September 28, 2008

Negara dan Kekerasan Terorganisir

Kekerasan negara merupakan kekerasan yang menyatu dalam struktur negara. Negara pada dasarnya merupakan organisasi politik yang lahir dan berkembang dalam situasi yang sarat kekerasan. Negara berupaya sedemikian rupa untuk memberikan pembenaran (justifikasi) terhadap tindak-tindak kekerasan oleh negara, sebenarnya baru mendapat pembenaran sejak Perjanjian Westphalia tahun 1648. Semenjak itu, negara mempergunakan alasan memepertahankan kedaulatannya untuk melakukan tindak kekerasan, baik kepada warganya sendiri maupun kepada negara lain. Menurut Max Weber, dalam Economy and Society (1979), mengatakan ” institusi negara modern merupakan organisasi politik satu-satunya yang memiliki klaim atas monopoli dan kontrol terhadap sarana kekerasan”. Kekerasan sudah merupakan perkara yang melekat pada negara sebagai sebuah kekerasan yang terorganisir (organized violance). Sebagai sesuatu yang melekat (embedded), maka siapun yang memegang kendali negara (otoriter atau tidak), ia tetap akan menggunakan instrumen kekerasan sebagai bagian yang tidak terpisahkan dari kekuasaannya.
Menurut pandangan Charles Till (1985), negara modern terbentuk dan berkembang dari sebuah praktek kekerasan; ”war makes state” (peranglah yang menciptakan negara). Senada dengan itu, Lambang Trijono (2002) mengatakan ”negara merupakan organisasi politik yang ditemukan,dibentuk,dan dibesarkan melalui cara-cara kekerasan, sebagai sebuah kekerasan terorganisir. Menurut Charles Till, aktor – aktor(yang berkuasa dalam) negara menjalankan aktiivitas kekerasan, adalah sebagai berikut :
1)menciptakan perang (war making), yaitu selalu berusaha menghilangkan dan mentralisir musuh-musuhnya yang berasal dari luar daerah kekuasaannya.
2)menciptakan nehara(state making), yaitu selalu berusaha menghilangkan dan mentralisir musuh-musuhnya yang berasal dari dalam daerah kekuasaannya.
3)melakukan proteksi(protection), yakni selalu berusaha menghilangkan dan mentralisir musuh-musuhnya yang berasal dari dalam kekuasaannya sendiri, yang berusaha merebut kekuasaannya.
4)ektraksi (extraction), yakni berusaha sekuat tenaga unutk memperoleh sarana dan kekuatan yang maksimal untuk menjalan ketiga agenda tersebut.
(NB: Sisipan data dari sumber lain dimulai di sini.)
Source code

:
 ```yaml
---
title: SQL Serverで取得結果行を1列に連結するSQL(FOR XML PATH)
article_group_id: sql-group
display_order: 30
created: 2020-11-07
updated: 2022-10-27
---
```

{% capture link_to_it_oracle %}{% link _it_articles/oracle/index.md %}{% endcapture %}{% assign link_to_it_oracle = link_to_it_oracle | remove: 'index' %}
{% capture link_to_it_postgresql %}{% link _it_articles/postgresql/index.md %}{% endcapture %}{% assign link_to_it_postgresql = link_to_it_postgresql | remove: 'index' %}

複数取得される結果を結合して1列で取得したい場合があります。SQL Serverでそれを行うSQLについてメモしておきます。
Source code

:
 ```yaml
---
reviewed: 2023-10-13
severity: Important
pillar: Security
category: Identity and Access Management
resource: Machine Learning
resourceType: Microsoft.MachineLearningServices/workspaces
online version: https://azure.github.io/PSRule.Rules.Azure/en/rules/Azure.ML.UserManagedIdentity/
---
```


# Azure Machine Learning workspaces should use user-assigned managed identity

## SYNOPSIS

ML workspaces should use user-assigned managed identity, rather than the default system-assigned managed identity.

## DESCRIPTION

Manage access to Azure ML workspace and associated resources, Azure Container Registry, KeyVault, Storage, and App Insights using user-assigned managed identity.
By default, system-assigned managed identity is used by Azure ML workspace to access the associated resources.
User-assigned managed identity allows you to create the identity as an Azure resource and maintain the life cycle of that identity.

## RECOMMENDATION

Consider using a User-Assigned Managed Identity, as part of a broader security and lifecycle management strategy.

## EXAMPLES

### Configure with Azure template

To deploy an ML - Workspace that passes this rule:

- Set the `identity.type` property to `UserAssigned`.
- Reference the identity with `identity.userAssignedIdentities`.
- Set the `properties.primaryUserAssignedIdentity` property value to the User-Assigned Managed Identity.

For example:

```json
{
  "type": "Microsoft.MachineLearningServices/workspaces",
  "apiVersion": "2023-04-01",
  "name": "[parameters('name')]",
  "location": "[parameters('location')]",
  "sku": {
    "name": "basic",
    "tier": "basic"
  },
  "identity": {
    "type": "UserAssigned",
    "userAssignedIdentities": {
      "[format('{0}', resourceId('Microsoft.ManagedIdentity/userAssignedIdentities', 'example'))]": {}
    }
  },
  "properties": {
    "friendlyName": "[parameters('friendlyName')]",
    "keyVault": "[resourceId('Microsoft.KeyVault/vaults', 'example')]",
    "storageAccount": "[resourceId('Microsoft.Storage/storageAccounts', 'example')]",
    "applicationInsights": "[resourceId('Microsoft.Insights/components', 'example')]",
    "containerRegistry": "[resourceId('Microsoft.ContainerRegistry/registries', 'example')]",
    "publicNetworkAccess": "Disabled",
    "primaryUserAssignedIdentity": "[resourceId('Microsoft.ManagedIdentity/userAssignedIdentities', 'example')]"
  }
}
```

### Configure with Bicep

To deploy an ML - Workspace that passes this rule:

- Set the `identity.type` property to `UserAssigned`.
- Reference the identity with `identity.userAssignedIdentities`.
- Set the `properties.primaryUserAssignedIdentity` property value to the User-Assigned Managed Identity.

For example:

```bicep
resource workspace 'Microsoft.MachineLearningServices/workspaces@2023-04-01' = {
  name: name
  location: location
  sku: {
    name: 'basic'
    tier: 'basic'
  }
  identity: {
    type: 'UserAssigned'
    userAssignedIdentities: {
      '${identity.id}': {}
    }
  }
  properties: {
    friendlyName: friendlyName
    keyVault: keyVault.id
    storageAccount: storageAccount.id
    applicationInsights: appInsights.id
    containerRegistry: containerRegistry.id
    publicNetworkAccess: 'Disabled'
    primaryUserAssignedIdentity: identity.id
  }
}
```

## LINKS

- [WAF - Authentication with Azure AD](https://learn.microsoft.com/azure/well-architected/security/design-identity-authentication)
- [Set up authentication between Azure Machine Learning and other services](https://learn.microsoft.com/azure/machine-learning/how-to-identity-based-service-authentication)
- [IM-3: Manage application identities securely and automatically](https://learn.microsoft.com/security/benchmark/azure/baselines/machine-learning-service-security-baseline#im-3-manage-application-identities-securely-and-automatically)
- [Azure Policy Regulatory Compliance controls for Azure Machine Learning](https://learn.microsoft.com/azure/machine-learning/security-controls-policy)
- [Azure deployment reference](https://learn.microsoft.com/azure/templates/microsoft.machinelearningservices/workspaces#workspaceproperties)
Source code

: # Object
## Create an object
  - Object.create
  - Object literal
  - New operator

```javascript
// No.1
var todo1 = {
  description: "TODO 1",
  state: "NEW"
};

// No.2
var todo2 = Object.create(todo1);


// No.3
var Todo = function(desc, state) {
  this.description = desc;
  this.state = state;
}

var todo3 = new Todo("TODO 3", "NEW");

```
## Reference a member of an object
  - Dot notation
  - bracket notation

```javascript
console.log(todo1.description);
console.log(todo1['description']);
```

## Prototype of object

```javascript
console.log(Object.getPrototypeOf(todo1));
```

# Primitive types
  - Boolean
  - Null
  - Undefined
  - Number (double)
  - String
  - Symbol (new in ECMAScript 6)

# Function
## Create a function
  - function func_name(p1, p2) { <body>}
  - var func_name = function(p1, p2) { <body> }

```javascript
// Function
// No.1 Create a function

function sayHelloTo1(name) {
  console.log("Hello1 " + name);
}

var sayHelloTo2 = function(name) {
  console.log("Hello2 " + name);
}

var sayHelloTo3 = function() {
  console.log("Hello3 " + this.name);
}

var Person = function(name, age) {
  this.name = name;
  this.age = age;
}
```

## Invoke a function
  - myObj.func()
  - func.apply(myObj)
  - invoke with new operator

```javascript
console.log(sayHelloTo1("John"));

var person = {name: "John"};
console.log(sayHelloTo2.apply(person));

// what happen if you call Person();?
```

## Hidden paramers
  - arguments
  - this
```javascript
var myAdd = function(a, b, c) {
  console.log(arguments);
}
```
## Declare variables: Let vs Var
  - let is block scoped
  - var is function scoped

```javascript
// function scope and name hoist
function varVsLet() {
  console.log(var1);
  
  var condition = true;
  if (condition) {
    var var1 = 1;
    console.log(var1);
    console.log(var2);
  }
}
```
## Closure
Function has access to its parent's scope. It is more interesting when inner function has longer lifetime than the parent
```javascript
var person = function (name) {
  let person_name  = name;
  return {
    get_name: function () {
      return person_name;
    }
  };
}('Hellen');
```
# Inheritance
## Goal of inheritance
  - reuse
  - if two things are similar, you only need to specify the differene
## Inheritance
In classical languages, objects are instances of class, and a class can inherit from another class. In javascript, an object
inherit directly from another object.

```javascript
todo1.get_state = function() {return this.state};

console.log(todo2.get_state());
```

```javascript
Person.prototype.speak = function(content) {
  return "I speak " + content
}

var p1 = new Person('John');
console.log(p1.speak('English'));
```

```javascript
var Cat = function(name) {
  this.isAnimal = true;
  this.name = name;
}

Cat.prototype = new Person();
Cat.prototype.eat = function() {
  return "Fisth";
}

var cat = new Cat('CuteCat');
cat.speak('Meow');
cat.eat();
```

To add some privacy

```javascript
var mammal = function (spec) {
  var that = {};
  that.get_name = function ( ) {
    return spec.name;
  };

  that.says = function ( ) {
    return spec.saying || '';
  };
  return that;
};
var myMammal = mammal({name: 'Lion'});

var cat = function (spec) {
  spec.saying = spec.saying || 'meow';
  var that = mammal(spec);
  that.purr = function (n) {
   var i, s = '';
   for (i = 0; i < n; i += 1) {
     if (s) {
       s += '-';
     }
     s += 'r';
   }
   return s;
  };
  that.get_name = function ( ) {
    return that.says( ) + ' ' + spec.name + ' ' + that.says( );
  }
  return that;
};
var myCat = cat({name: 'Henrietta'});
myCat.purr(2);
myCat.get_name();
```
Menurut Lambang Trijono mengungkapkan, bagi kaum legitimist, kekerasan negara merupakan sesuatu yang sah adanya, sebagai sarana paling efektif untuk meraih dan mempertahankan kekeuasaan, atau untuk melegitimasinya. Sementara itu, bagi kaum non-legitimist, kekerasan merupakan sesuatu yang dapat mendelegitimasi kekuasaan, serta menghancurkan negara.
Dalam Power Elite, Wright Mills berpendapat ”semua politik adalah kekuasaan, dan bentuk kekuasaan paling puncak adalah kekerasan”. Mils yakin bahwa baik politik,kekuasaan, maupun kekerasan, saling memperkuat satu sama lain. Selanjutnya Max Weber (1978) mengatakan ”kekuasaan adalah kemampuan untuk mengendalikan orang lain, memadamkan usaha perlawananm dan menjamin tercapainya kehendak si penguasa”. Jalan kekerasan seringkali digunakan oleh penguasa untuk menopang kekuasaannya. Kekerasan diperlukan oleh penguasa untuk mendominasi rakyat, serta meredam dan melemahkan perlawanan dari pihak-pihak yang mennetang keinginanya. Lalu, apakah pembungkaman dan dominasi apalagi yang ditempuh melalui jalan kekerasan, akan serta merta dapat meredam, atau menghilangkan pembungkaman sama sekali ?. Tidak selamanya, sebab kadang – kadang perlawanan justru menjadi lebih sengit dari sbeelumnya. Sepeti dikatakan George Simmel, doninasi atau penundukan oleh tekanan dan kekerasan, tidak akan pernah melahirkan kekusaan sempurna, karena dominasi tidak pernah bisa menundukkan kesadaran manusia.
Di Indonesia, kasus-kasus kekerasan yang dilakukan oleh negara, memakan korban yang tidak sedikit (terutama di masa pemerintahan Jendral Soeharto), seperti ;
1)pembantaian massal terhadap lebih dari 500 ribu pengikut Partai Komunis (PKI), atau yang dituduh PKI.
2)Pembantaian terhadap kelompok DI/TII (atau yang dituduh DI/TII), yang mengorbankan ratusan ribu orang.
3)pembantaian rakyat Timor – timur yang menewaskan lebih dari 200 ribu orang jiwa.
4)pembunuhan massak terhadap kelompok islam di tanjung priok.
5)kasus penembakan misterius (Petrus) tahun 1980
6)Pemberlakuan daerah operasi militer (DOM) di Aceh sejak tahun 1989 yang menewaskan ratusan ribu orang.
7)pembantaian rakyat di Papua
8)penculikan dan pembunuhan terhadap sejumlah aktivis.
dan masih banyak lagi, kasus-kasus kekerasan di dalam negara ini yang belum terselesaikan.

Tidak ada komentar:

Posting Komentar

komentar kawan-kawan sangat diperlukan untuk perubahan organisasi kami...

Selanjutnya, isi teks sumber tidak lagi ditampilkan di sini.